How to Grow Stachys
From the Greek stachus, a spike, alluding to the pointed inflorescences of this plant (Labiatae). A genus of 300 species of herbaceous perennials, annuals, sub-shrubs, with a few shrubby species, widely dispersed throughout the world. One tuberous-rooted species, S. affinis, is the Chinese or Japanese artichoke or crosnes. Some species are also known as wound-wort or betony; they are closely related to the deadnettles (Lamium).
Species cultivated S. affinis (syn. S. sieboldii, S. tuberifera), Chinese or Japanese artichoke, crosnes, 1-11 feet, roots edible, flowers pink, rarely seen, summer, China, Japan. S. coccinea, 2 feet, flowers scarlet, summer, Central America. S. corsica, 1 inch, a good rock garden plant, forms carpets of small leaves, flowers pale pink, almost stemless, all summer, Mediterranean region. S. lanata, lamb’s-ear, 1 foot, grey, densely woolly foliage, flowers small, purple, July, Caucasus to Persia. S. lavandulifolia, 6 inches, lavender-leaved, flowers purplish-rose, July to August, Armenia. S. macrantha (syns. S. grandiflora, Betonica macrantha), betony, 1 foot, violet, May to July, Caucasus. S. officinalis, bishop’s wort, wood betony, to 3 feet, flowers purple, June to August, Europe.

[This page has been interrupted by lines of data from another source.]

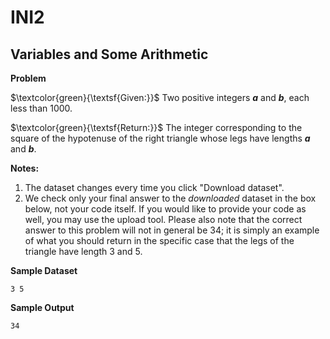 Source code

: # INI2

## Variables and Some Arithmetic

**Problem**

$\textcolor{green}{\textsf{Given:}}$ Two positive integers ***a*** and ***b***, each less than 1000.

$\textcolor{green}{\textsf{Return:}}$ The integer corresponding to the square of the hypotenuse of the right triangle whose legs have lengths ***a*** and ***b***.

**Notes:**
1. The dataset changes every time you click "Download dataset".
2. We check only your final answer to the *downloaded* dataset in the box below, not your code itself. If you would like to provide your code as well, you may use the upload tool. Please also note that the correct answer to this problem will not in general be 34; it is simply an example of what you should return in the specific case that the legs of the triangle have length 3 and 5.

**Sample Dataset**

`3 5`

**Sample Output**

`34`
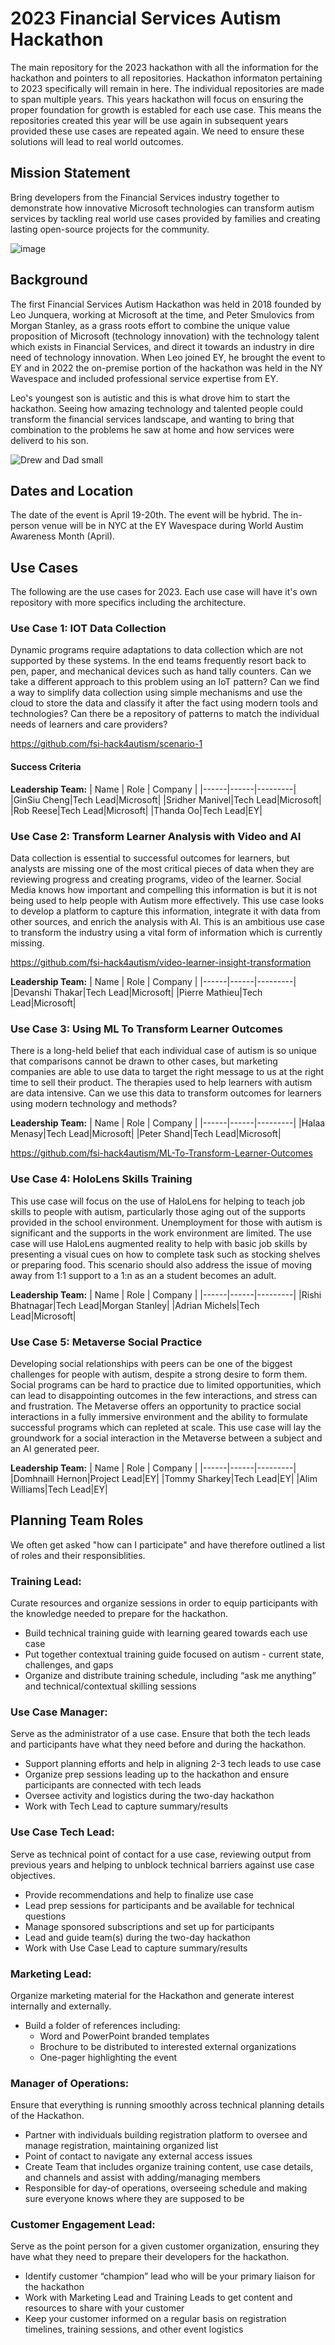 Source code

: # 2023 Financial Services Autism Hackathon
The main repository for the 2023 hackathon with all the information for the hackathon and pointers to all repositories. Hackathon informaton pertaining to 2023 specifically will remain in here. The individual repositories are made to span multiple years. This years hackathon will focus on ensuring the proper foundation for growth is establed for each use case. This means the repositories created this year will be use again in subsequent years provided these use cases are repeated again. We need to ensure these solutions will lead to real world outcomes.

## Mission Statement
Bring developers from the Financial Services industry together to demonstrate how innovative Microsoft technologies can transform autism services by tackling real world use cases provided by families and creating lasting open-source projects for the community.

![image](https://user-images.githubusercontent.com/4500512/212386856-50328c9e-3699-4aec-8c68-6d889e043c05.png)

## Background
The first Financial Services Autism Hackathon was held in 2018 founded by Leo Junquera, working at Microsoft at the time, and Peter Smulovics from Morgan Stanley, as a grass roots effort to combine the unique value proposition of Microsoft (technology innovation) with the technology talent which exists in Financial Services, and direct it towards an industry in dire need of technology innovation. When Leo joined EY, he brought the event to EY and in 2022 the on-premise portion of the hackathon was held in the NY Wavespace and included professional service expertise from EY.

Leo's youngest son is autistic and this is what drove him to start the hackathon. Seeing how amazing technology and talented people could transform the financial services landscape, and wanting to bring that combination to the problems he saw at home and how services were deliverd to his son. 

![Drew and Dad small](https://user-images.githubusercontent.com/4500512/214086655-4bfa9a63-f802-441d-a1ba-b7b564ecba85.jpg)


## Dates and Location
The date of the event is April 19-20th. The event will be hybrid. The in-person venue will be in NYC at the EY Wavespace during World Austim Awareness Month (April). 

## Use Cases
The following are the use cases for 2023. Each use case will have it's own repository with more specifics including the architecture.

### Use Case 1: IOT Data Collection
Dynamic programs require adaptations to data collection which are not supported by these systems. In the end teams frequently resort back to pen, paper, and mechanical devices such as hand tally counters. Can we take a different approach to this problem using an IoT pattern? Can we find a way to simplify data collection using simple mechanisms and use the cloud to store the data and classify it after the fact using modern tools and technologies? Can there be a repository of patterns to match the individual needs of learners and care providers?

https://github.com/fsi-hack4autism/scenario-1

#### Success Criteria

**Leadership Team:**
| Name | Role | Company |
|------|------|---------|
|GinSiu Cheng|Tech Lead|Microsoft|
|Sridher Manivel|Tech Lead|Microsoft|
|Rob Reese|Tech Lead|Microsoft|
|Thanda Oo|Tech Lead|EY|


### Use Case 2: Transform Learner Analysis with Video and AI
Data collection is essential to successful outcomes for learners, but analysts are missing one of the most critical pieces of data when they are reviewing progress and creating programs, video of the learner. Social Media knows how important and compelling this information is but it is not being used to help people with Autism more effectively. This use case looks to develop a platform to capture this information, integrate it with data from other sources, and enrich the analysis with AI. This is an ambitious use case to transform the industry using a vital form of information which is currently missing.

https://github.com/fsi-hack4autism/video-learner-insight-transformation

**Leadership Team:**
| Name | Role | Company |
|------|------|---------|
|Devanshi Thakar|Tech Lead|Microsoft|
|Pierre Mathieu|Tech Lead|Microsoft|


### Use Case 3: Using ML To Transform Learner Outcomes
There is a long-held belief that each individual case of autism is so unique that comparisons cannot be drawn to other cases, but marketing companies are able to use data to target the right message to us at the right time to sell their product. The therapies used to help learners with autism are data intensive. Can we use this data to transform outcomes for learners using modern technology and methods?

**Leadership Team:**
| Name | Role | Company |
|------|------|---------|
|Halaa Menasy|Tech Lead|Microsoft|
|Peter Shand|Tech Lead|Microsoft|

https://github.com/fsi-hack4autism/ML-To-Transform-Learner-Outcomes

### Use Case 4: HoloLens Skills Training
This use case will focus on the use of HaloLens for helping to teach job skills to people with autism, particularly those aging out of the supports provided in the school environment. Unemployment for those with autism is significant and the supports in the work environment are limited. The use case will use HaloLens augmented reality to help with basic job skills by presenting a visual cues on how to complete task such as stocking shelves or preparing food. This scenario should also address the issue of moving away from 1:1 support to a 1:n as an a student becomes an adult.

**Leadership Team:**
| Name | Role | Company |
|------|------|---------|
|Rishi Bhatnagar|Tech Lead|Morgan Stanley|
|Adrian Michels|Tech Lead|Microsoft|

### Use Case 5: Metaverse Social Practice
Developing social relationships with peers can be one of the biggest challenges for people with autism, despite a strong desire to form them. Social programs can be hard to practice due to limited opportunities, which can lead to disappointing outcomes in the few interactions, and stress can and frustration. The Metaverse offers an opportunity to practice social interactions in a fully immersive environment and the ability to formulate successful programs which can repleted at scale. This use case will lay the groundwork for a social interaction in the Metaverse between a subject and an AI generated peer.

**Leadership Team:**
| Name | Role | Company |
|------|------|---------|
|Domhnaill Hernon|Project Lead|EY|
|Tommy Sharkey|Tech Lead|EY|
|Alim Williams|Tech Lead|EY|


## Planning Team Roles
We often get asked "how can I participate" and have therefore outlined a list of roles and their responsiblities.

### Training Lead:
Curate resources and organize sessions in order to equip participants with the knowledge needed to prepare for the hackathon.
- Build technical training guide with learning geared towards each use case
- Put together contextual training guide focused on autism -  current state, challenges, and gaps
- Organize and distribute training schedule, including “ask me anything” and technical/contextual skilling sessions


### Use Case Manager:
Serve as the administrator of a use case. Ensure that both the tech leads and participants have what they need before and during the hackathon. 
- Support planning efforts and help in aligning 2-3 tech leads to use case
- Organize prep sessions leading up to the hackathon and ensure participants are connected with tech leads
- Oversee activity and logistics during the two-day hackathon
- Work with Tech Lead to capture summary/results


### Use Case Tech Lead:
Serve as technical point of contact for a use case, reviewing output from previous years and helping to unblock technical barriers against use case objectives. 
- Provide recommendations and help to finalize use case 
- Lead prep sessions for participants and be available for technical questions
- Manage sponsored subscriptions and set up for participants
- Lead and guide team(s) during the two-day hackathon
- Work with Use Case Lead to capture summary/results


### Marketing Lead:
Organize marketing material for the Hackathon and generate interest internally and externally. 
- Build a folder of references including: 
  - Word and PowerPoint branded templates
  - Brochure to be distributed to interested external organizations
  - One-pager highlighting the event


### Manager of Operations:
Ensure that everything is running smoothly across technical planning details of the Hackathon. 
- Partner with individuals building registration platform to oversee and manage registration, maintaining organized list
- Point of contact to navigate any external access issues
- Create Team that includes organize training content, use case details, and channels and assist with adding/managing members
- Responsible for day-of operations, overseeing schedule and making sure everyone knows where they are supposed to be


### Customer Engagement Lead:
Serve as the point person for a given customer organization, ensuring they have what they need to prepare their developers for the hackathon. 
- Identify customer “champion” lead who will be your primary liaison for the hackathon
- Work with Marketing Lead and Training Leads to get content and resources to share with your customer
- Keep your customer informed on a regular basis on registration timelines, training sessions, and other event logistics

Cultivation The hardy perennials thrive in ordinary soil in a warm sheltered border. The most attractive is S. corsica, which is a little tender and needs good drainage and sun. It is better under glass in winter. S. lanata is good for edgings to border or beds, and there is a form obtainable which does not flower. It should be planted in autumn or spring. Propagation is by division in autumn or spring.